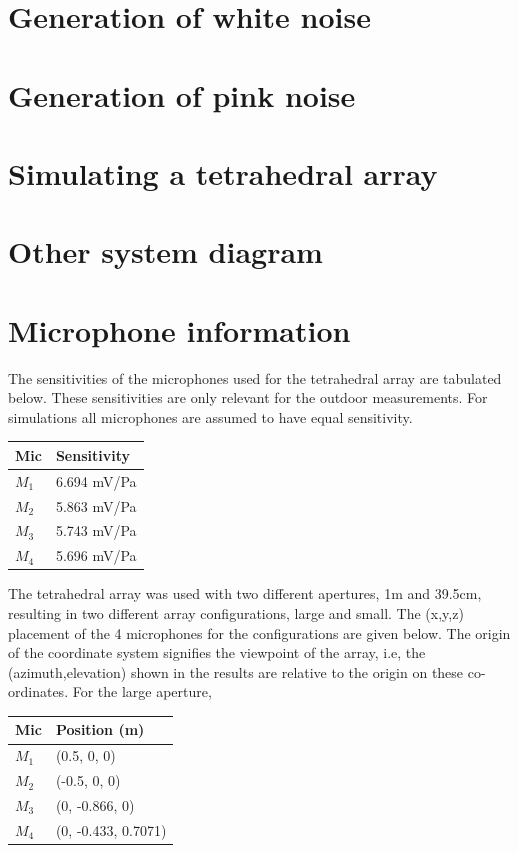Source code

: \section{Generation of white noise}

\section{Generation of pink noise}

\section{Simulating a tetrahedral array}

\section{Other system diagram}


\section{Microphone information}\label{app:micLocs}
The sensitivities of the microphones used for the tetrahedral array are tabulated below. These sensitivities are only relevant for the outdoor measurements. For simulations all microphones are assumed to have equal sensitivity.
\begin{table}[H]
\centering
    \begin{tabular}{ll} \toprule
	{Mic}	&	{Sensitivity}\\
	    \bottomrule 
	    $M_1$   &   6.694 mV/Pa                   \\
	    $M_2$   &   5.863 mV/Pa                   \\
	    $M_3$   &   5.743 mV/Pa                   \\
		$M_4$   &   5.696 mV/Pa                   \\
		\bottomrule 
	\end{tabular}
\end{table}
The tetrahedral array was used with two different apertures, 1m and 39.5cm, resulting in two different array configurations, large and small. The (x,y,z) placement of the 4 microphones for the configurations are given below. The origin of the coordinate system signifies the viewpoint of the array, i.e, the (azimuth,elevation) shown in the results are relative to the origin on these co-ordinates.
For the large aperture,
\begin{table}[H]
\centering
    \begin{tabular}{ll} \toprule
	{Mic}	&	{Position (m)}\\
	    \bottomrule 
     $M_1$   &   (0.5, 0, 0) \\
     $M_2$   &   (-0.5, 0, 0) \\
     $M_3$   &   (0, -0.866, 0) \\
     $M_4$   &   (0, -0.433, 0.7071) \\
	\bottomrule 
	\end{tabular}
\end{table}

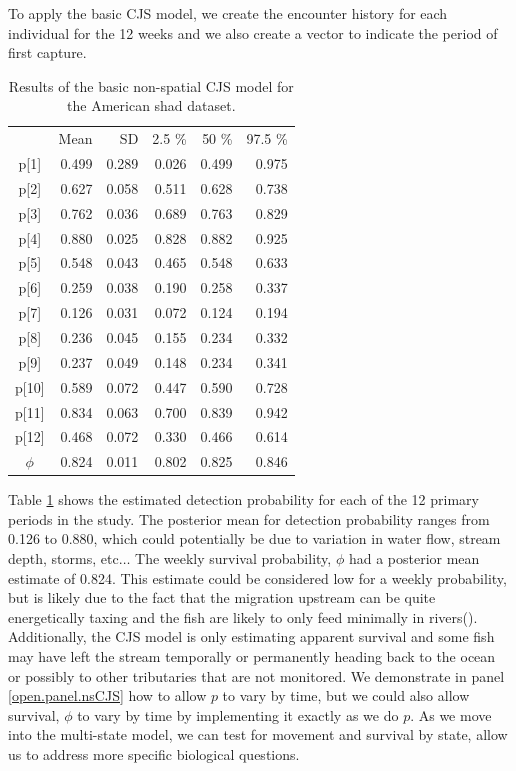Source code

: To apply the basic CJS model, we create the
encounter history for each individual for the 12 weeks and we also create
a vector to indicate the period of first capture.

\begin{table}
\centering
\caption{Results of the basic non-spatial CJS model for the American shad dataset.
}
\begin{tabular}{crrrrr}
\hline \hline
&    Mean   &  SD  &  2.5 \%   &   50 \%    &  97.5 \% \\
p[1] & 0.499 & 0.289 & 0.026 & 0.499 & 0.975 \\
p[2] & 0.627 & 0.058 & 0.511 & 0.628 & 0.738 \\
p[3] & 0.762 & 0.036 & 0.689 & 0.763 & 0.829 \\
p[4] & 0.880 & 0.025 & 0.828 & 0.882 & 0.925 \\
p[5] & 0.548 & 0.043 & 0.465 & 0.548 & 0.633 \\
p[6] & 0.259 & 0.038 & 0.190 & 0.258 & 0.337 \\
p[7] & 0.126 & 0.031 & 0.072 & 0.124 & 0.194 \\
p[8] & 0.236 & 0.045 & 0.155 & 0.234 & 0.332 \\
p[9] & 0.237 & 0.049 & 0.148 & 0.234 & 0.341 \\
p[10]& 0.589 & 0.072 & 0.447 & 0.590 & 0.728  \\
p[11]& 0.834 & 0.063 & 0.700 & 0.839 & 0.942 \\
p[12]& 0.468 & 0.072 & 0.330 & 0.466 & 0.614 \\
$\phi$  & 0.824 & 0.011 & 0.802 & 0.825 & 0.846 \\
\hline
\end{tabular}
\label{open.tab.simple-shad}
\end{table}

Table \ref{open.tab.simple-shad} shows the estimated detection probability for each of the 12 primary periods
in the study.  The posterior mean for detection probability ranges from 0.126 to 0.880, which could potentially
be due to variation in water flow, stream depth, storms, etc$\dots$  The weekly survival probability, $\phi$ had a
posterior mean estimate of 0.824.  This estimate could be considered low for a weekly probability, but
is likely due to the fact
that the migration upstream can be quite energetically taxing and the fish are likely to only feed minimally
in rivers(\citep{leggett_carscadden:1978, leonard_mccormick:1999}).
Additionally, the CJS model is only estimating apparent survival
and some fish may have left the stream temporally or permanently heading back to the ocean
or possibly to other tributaries that are not monitored.
We demonstrate in panel \ref{open.panel.nsCJS}
how to allow $p$ to vary by time, but we could also allow survival, $\phi$ to vary by time by
implementing it exactly as
we do $p$.
As we move into the multi-state model, %
we can test for movement and survival by state, allow us to address more specific biological questions.



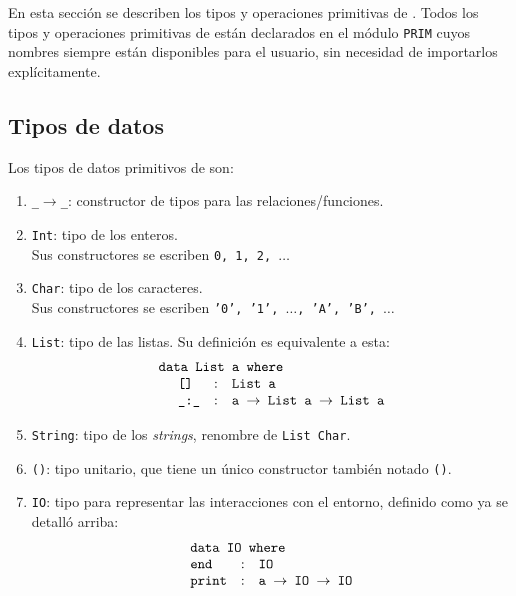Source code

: En esta sección se describen los tipos y operaciones primitivas de \nuflo.
Todos los tipos y operaciones primitivas de \nuflo están declarados en
el módulo \texttt{PRIM} cuyos nombres siempre están disponibles para el
usuario, sin necesidad de importarlos explícitamente.

\subsection{Tipos de datos}
Los tipos de datos primitivos de \nuflo son:

\begin{enumerate}
  \item \texttt{\_$\rightarrow$\_}: constructor de tipos para las relaciones/funciones.
  \item \texttt{Int}: tipo de los enteros. \\ Sus constructores se escriben \texttt{0, 1, 2, $\hdots$}
  \item \texttt{Char}: tipo de los caracteres. \\
        Sus constructores se escriben \texttt{'0', '1', $\hdots$, 'A', 'B', $\hdots$}
  \item \texttt{List}: tipo de las listas. Su definición es equivalente a esta:
  $$
  \begin{array}{l@{\hspace{-3cm}}llll}
    \texttt{data List a where} \\
                       &        & \texttt{[]}    & : & \texttt{List a} \\
                       &        & \texttt{\_:\_} & : & \texttt{a $\rightarrow$ List a $\rightarrow$ List a} \\
  \end{array}
  $$
  \item \texttt{String}: tipo de los {\em strings}, renombre de \texttt{List Char}.
  \item \texttt{()}: tipo unitario, que tiene un único constructor también notado \texttt{()}.
  \item \texttt{IO}: tipo para representar las interacciones con el entorno, definido como
        ya se detalló arriba:
    $$
    \begin{array}{l@{\hspace{-2.75cm}}llll}
      \texttt{data IO where} \\
                         &        & \texttt{end}     & : & \texttt{IO} \\
                         &        & \texttt{print}   & : & \texttt{a $\rightarrow$ IO $\rightarrow$ IO} \\

\end{array}$$
\end{enumerate}
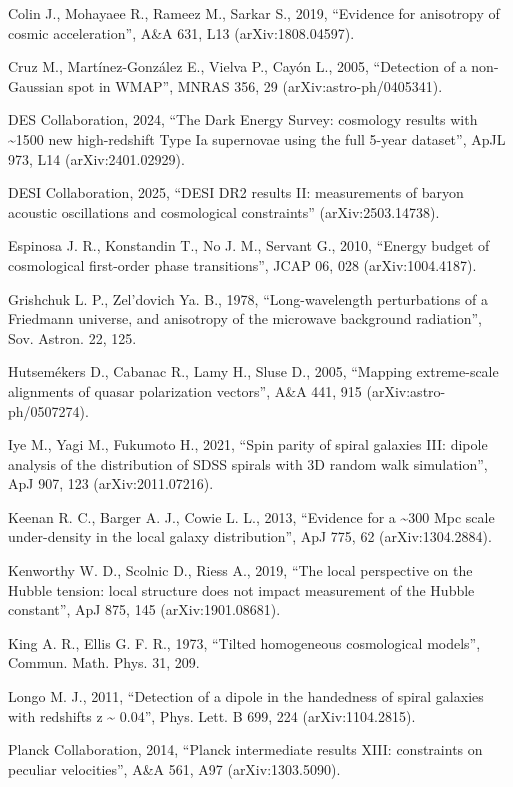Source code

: \documentclass[
]{article}
\begin{document}
Colin J., Mohayaee R., Rameez M., Sarkar S., 2019, ``Evidence for
anisotropy of cosmic acceleration'', A\&A 631, L13 (arXiv:1808.04597).

Cruz M., Martínez-González E., Vielva P., Cayón L., 2005, ``Detection of
a non-Gaussian spot in WMAP'', MNRAS 356, 29 (arXiv:astro-ph/0405341).

DES Collaboration, 2024, ``The Dark Energy Survey: cosmology results
with \textasciitilde1500 new high-redshift Type Ia supernovae using the
full 5-year dataset'', ApJL 973, L14 (arXiv:2401.02929).

DESI Collaboration, 2025, ``DESI DR2 results II: measurements of baryon
acoustic oscillations and cosmological constraints'' (arXiv:2503.14738).

Espinosa J. R., Konstandin T., No J. M., Servant G., 2010, ``Energy
budget of cosmological first-order phase transitions'', JCAP 06, 028
(arXiv:1004.4187).

Grishchuk L. P., Zel'dovich Ya. B., 1978, ``Long-wavelength
perturbations of a Friedmann universe, and anisotropy of the microwave
background radiation'', Sov. Astron. 22, 125.

Hutsemékers D., Cabanac R., Lamy H., Sluse D., 2005, ``Mapping
extreme-scale alignments of quasar polarization vectors'', A\&A 441, 915
(arXiv:astro-ph/0507274).

Iye M., Yagi M., Fukumoto H., 2021, ``Spin parity of spiral galaxies
III: dipole analysis of the distribution of SDSS spirals with 3D random
walk simulation'', ApJ 907, 123 (arXiv:2011.07216).

Keenan R. C., Barger A. J., Cowie L. L., 2013, ``Evidence for a
\textasciitilde300 Mpc scale under-density in the local galaxy
distribution'', ApJ 775, 62 (arXiv:1304.2884).

Kenworthy W. D., Scolnic D., Riess A., 2019, ``The local perspective on
the Hubble tension: local structure does not impact measurement of the
Hubble constant'', ApJ 875, 145 (arXiv:1901.08681).

King A. R., Ellis G. F. R., 1973, ``Tilted homogeneous cosmological
models'', Commun. Math. Phys. 31, 209.

Longo M. J., 2011, ``Detection of a dipole in the handedness of spiral
galaxies with redshifts z \textasciitilde{} 0.04'', Phys. Lett. B 699,
224 (arXiv:1104.2815).

Planck Collaboration, 2014, ``Planck intermediate results XIII:
constraints on peculiar velocities'', A\&A 561, A97 (arXiv:1303.5090).
\end{document}
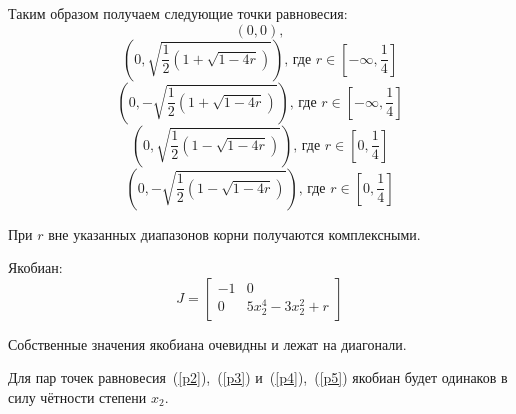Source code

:     Таким образом получаем следующие точки равновесия:\\\sloppy
    \begin{equation}
        (0, 0), \label{p1}
    \end{equation}
    \begin{equation}
        \left(0, \sqrt{\dfrac{1}{2}\left( 1 + \sqrt{1 - 4r} \right)}\right) \label{p2},\,\mbox{где } r \in \left[ -\infty, \dfrac{1}{4} \right]
    \end{equation}
    \begin{equation}
        \left(0, -\sqrt{\dfrac{1}{2}\left( 1 + \sqrt{1 - 4r} \right)} \right) \label{p3},\,\mbox{где } r \in \left[ -\infty, \dfrac{1}{4} \right]
    \end{equation}
    \begin{equation}
        \left(0, \sqrt{\dfrac{1}{2}\left( 1 - \sqrt{1 - 4r} \right)}\right) \label{p4},\,\mbox{где } r \in \left[ 0, \dfrac{1}{4} \right]
    \end{equation}
    \begin{equation}
        \left(0, -\sqrt{\dfrac{1}{2}\left( 1 - \sqrt{1 - 4r} \right)} \right)\label{p5},\,\mbox{где } r \in \left[ 0, \dfrac{1}{4} \right]
    \end{equation}

    При $r$ вне указанных диапазонов корни получаются комплексными.

    Якобиан:\\
    \begin{equation*}
        J=
        \begin{bmatrix}
            -1& 0\\
            0& 5x_2^4 - 3x_2^2 + r
        \end{bmatrix}
    \end{equation*}

    Собственные значения якобиана очевидны и лежат на диагонали.

    Для пар точек равновесия~(\ref{p2}),~(\ref{p3}) и~(\ref{p4}),~(\ref{p5}) якобиан будет одинаков в силу чётности степени $x_2$.

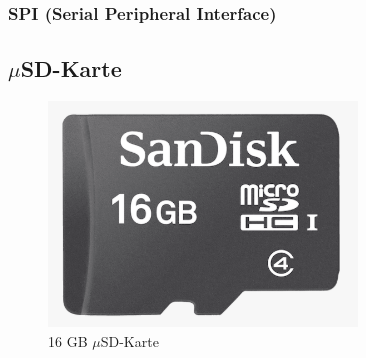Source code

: \subsubsection{SPI (Serial Peripheral Interface)}
\label{subsubsec:spi}
\subsection{$\mu$SD-Karte}
\begin{figure}[h]
\centering
\includegraphics[width=0.2\linewidth]{graphics/Datenspeicherung/micro_sd_card_16GB.png}
\caption{16 GB $\mu$SD-Karte}
\label{fig:muSDKarte}
\end{figure}

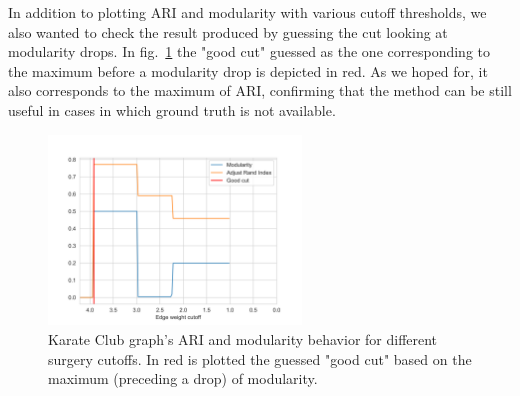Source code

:In addition to plotting ARI and modularity with various cutoff thresholds, we also wanted to check the result produced by guessing the cut looking at modularity drops. In fig.~\ref{fig:Karate_Accuracy} the "good cut" guessed as the one corresponding to the maximum before a modularity drop is depicted in red. As we hoped for, it also corresponds to the maximum of ARI, confirming that the method can be still useful in cases in which ground truth is not available.
\begin{figure}
    \centering
    \includegraphics[width=0.6\textwidth]{../KarateClubResults/Surgery Accuracy.png}
    \caption{Karate Club graph’s ARI and modularity behavior for different surgery cutoffs. In red is plotted the guessed "good cut" based on the maximum (preceding a drop) of modularity.}
    \label{fig:Karate_Accuracy}
\end{figure}

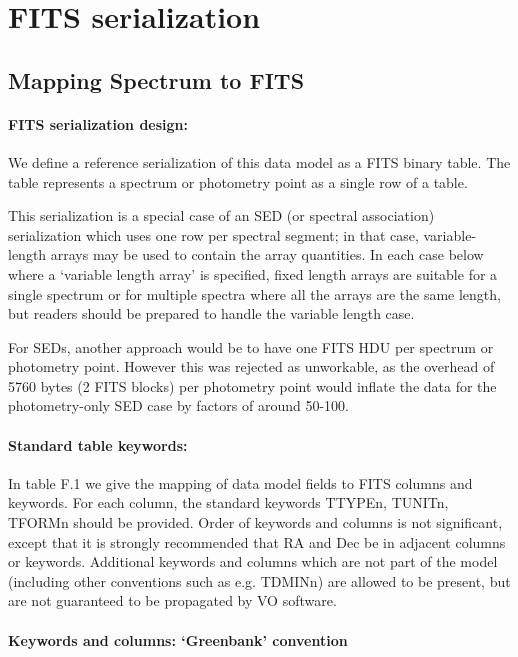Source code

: 

\section{FITS serialization}


\subsection{Mapping Spectrum to FITS}


\paragraph {\bf FITS serialization design:}
We define a reference serialization of this data model as a FITS binary table.
The table represents a spectrum or photometry point as a single row of a table.

This serialization is a special case of an SED (or spectral association)
serialization which
uses one row per spectral segment; in that case,
variable-length arrays may be used to contain the array quantities.
In each case below where a `variable length array' is specified, fixed length
arrays are suitable for a single spectrum or for multiple spectra where
all the arrays are the same length, but readers should be
prepared to handle the variable length case. 


For SEDs, another approach would be to have one FITS HDU per spectrum or
photometry point. However this was rejected as unworkable, as the
overhead of 5760 bytes (2 FITS blocks) per photometry point would
inflate the data for the photometry-only SED case by factors of around
50-100.

\paragraph {\bf Standard table keywords:}
In table F.1 we give the mapping of data model fields to FITS columns and keywords.
For each column, the standard keywords TTYPEn, TUNITn, TFORMn should
be provided. Order of keywords and columns is not significant,
except that it is strongly recommended that RA and Dec be in adjacent columns
or keywords. Additional keywords and columns which are not part of the
model (including other conventions such as e.g. TDMINn)  are allowed 
to be present, but are not guaranteed to be propagated by VO software.

\paragraph {\bf Keywords and columns: `Greenbank' convention}

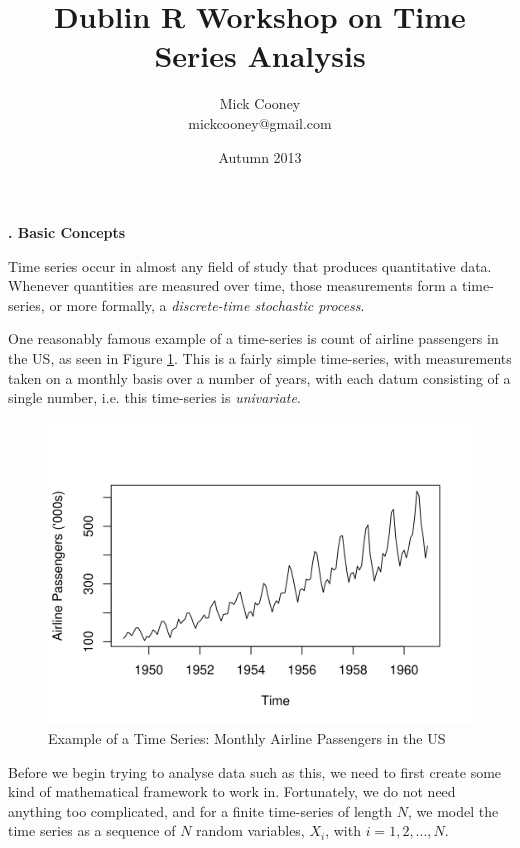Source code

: \documentclass[10pt, a4paper]{article}
\title{Dublin R Workshop on Time Series Analysis}
\author{Mick Cooney\\mickcooney@gmail.com}
\date{Autumn 2013}
\newcounter{wssection}
\newcommand{\worksheetsection}[1]{
\vspace{10mm}
\stepcounter{wssection}
\noindent \Large \textbf{\thewssection. #1} \normalsize
\vspace{3mm}
}
\begin{document}
\maketitle


\worksheetsection{Basic Concepts}

\noindent
Time series occur in almost any field of study that produces
quantitative data. Whenever quantities are measured over time, those
measurements form a time-series, or more formally, a
\emph{discrete-time stochastic process}.

One reasonably famous example of a time-series is count of airline
passengers in the US, as seen in Figure \ref{fig1}. This is a fairly
simple time-series, with measurements taken on a monthly basis over a
number of years, with each datum consisting of a single number,
i.e. this time-series is \emph{univariate}.

\begin{figure}[h]
\begin{center}
\includegraphics{airline_passengers_plot.png}
\caption{\label{fig1}
Example of a Time Series: Monthly Airline Passengers in the US}
\end{center}
\end{figure}


Before we begin trying to analyse data such as this, we need to first
create some kind of mathematical framework to work in. Fortunately, we
do not need anything too complicated, and for a finite time-series of
length $N$, we model the time series as a sequence of $N$ random
variables, $X_i$, with $i = 1, 2, ..., N$.
\end{document}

EXERCISE INSTRUCTIONS: Every line above from the one with "-0.433, 0.7071) \\" down to the one with "12 primary periods" must be written out exactly, and no picture may appear.

SOLUTION TO THIS TASK:
     $M_4$   &   (0, -0.433, 0.7071) \\
	\bottomrule 
	\end{tabular}
\end{table}

Source code

: To apply the basic CJS model, we create the
encounter history for each individual for the 12 weeks and we also create
a vector to indicate the period of first capture.

\begin{table}
\centering
\caption{Results of the basic non-spatial CJS model for the American shad dataset.
}
\begin{tabular}{crrrrr}
\hline \hline
&    Mean   &  SD  &  2.5 \%   &   50 \%    &  97.5 \% \\
p[1] & 0.499 & 0.289 & 0.026 & 0.499 & 0.975 \\
p[2] & 0.627 & 0.058 & 0.511 & 0.628 & 0.738 \\
p[3] & 0.762 & 0.036 & 0.689 & 0.763 & 0.829 \\
p[4] & 0.880 & 0.025 & 0.828 & 0.882 & 0.925 \\
p[5] & 0.548 & 0.043 & 0.465 & 0.548 & 0.633 \\
p[6] & 0.259 & 0.038 & 0.190 & 0.258 & 0.337 \\
p[7] & 0.126 & 0.031 & 0.072 & 0.124 & 0.194 \\
p[8] & 0.236 & 0.045 & 0.155 & 0.234 & 0.332 \\
p[9] & 0.237 & 0.049 & 0.148 & 0.234 & 0.341 \\
p[10]& 0.589 & 0.072 & 0.447 & 0.590 & 0.728  \\
p[11]& 0.834 & 0.063 & 0.700 & 0.839 & 0.942 \\
p[12]& 0.468 & 0.072 & 0.330 & 0.466 & 0.614 \\
$\phi$  & 0.824 & 0.011 & 0.802 & 0.825 & 0.846 \\
\hline
\end{tabular}
\label{open.tab.simple-shad}
\end{table}

Table \ref{open.tab.simple-shad} shows the estimated detection probability for each of the 12 primary periods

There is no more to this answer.